I thought this was cute...lol. 

 

I hope you have a lovely day my friend.  Sometimes the "stories" about your day are my best way of getting into a good mood because you have a true gift of writing in a way where your reader feels they are "watching" events unfold in front of them. And, they get a good laugh (or for "grumpies" a good smile at least).

Have you ever considered writing a book or doing something "real" with your writing ability?  I honestly believe you are that good and that you could really do something special with your talent for writing with clarity.  You have a flair that is quite rare in my opinion.  I enjoy writing myself, and have done some very touching personal stories (such as my Grandmother's life story as told by her on her 90th birthday and the story about my personal struggle with infertility and loss and the subsequent birth of my daughter). I do have a talent, but yours is much more exciting and enjoyable to the reader. My ability is limited to short stories for children, personal struggles and victories, and other "factual", but highly emotional (and deep), events.  Your style is simply amazing and, although I am not jealous and do not covet your abilities, I would hope one day to be able to see the humor in things the way you so obviously do in your writings.  It is this visual humor that really brings your writings to life. (The no jealousy and not coveting is actually fairly new for me and I have to admit I am very proud of simply being glad for someone else now).

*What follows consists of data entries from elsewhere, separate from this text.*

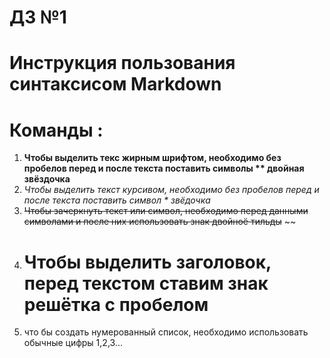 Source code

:# ДЗ №1
# Инструкция пользования синтаксисом Markdown

# Команды : 
1) **Чтобы выделить текс жирным шрифтом, необходимо без пробелов перед и после текста поставить символы ** двойная звёздочка**
2) *Чтобы выделить текст курсивом, необходимо без пробелов перед и после текста поставить символ * звёдочка*
3) ~~Чтобы зачеркнуть текст или символ, необходимо перед данными символами и после них использовать знак двойноё тильды~~ ~~
4) # Чтобы выделить заголовок, перед текстом ставим знак решётка с пробелом # 
5) что бы создать нумерованный список, необходимо использовать обычные цифры 1,2,3...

I hope I have not overstepped my bounds here and anyone can feel free to chastise me for getting "off task or topic", but it won't really matter because I have a very sincere belief that complements paid in honestly are part of our program.  I also believe you should tell someone if you see a particularly good thing they have done/can do because not everybody feels comfortable speaking out and giving compliments. False compliments are simply lies in my opinion, but honest ones are uplifting and feel good to give (to me anyway).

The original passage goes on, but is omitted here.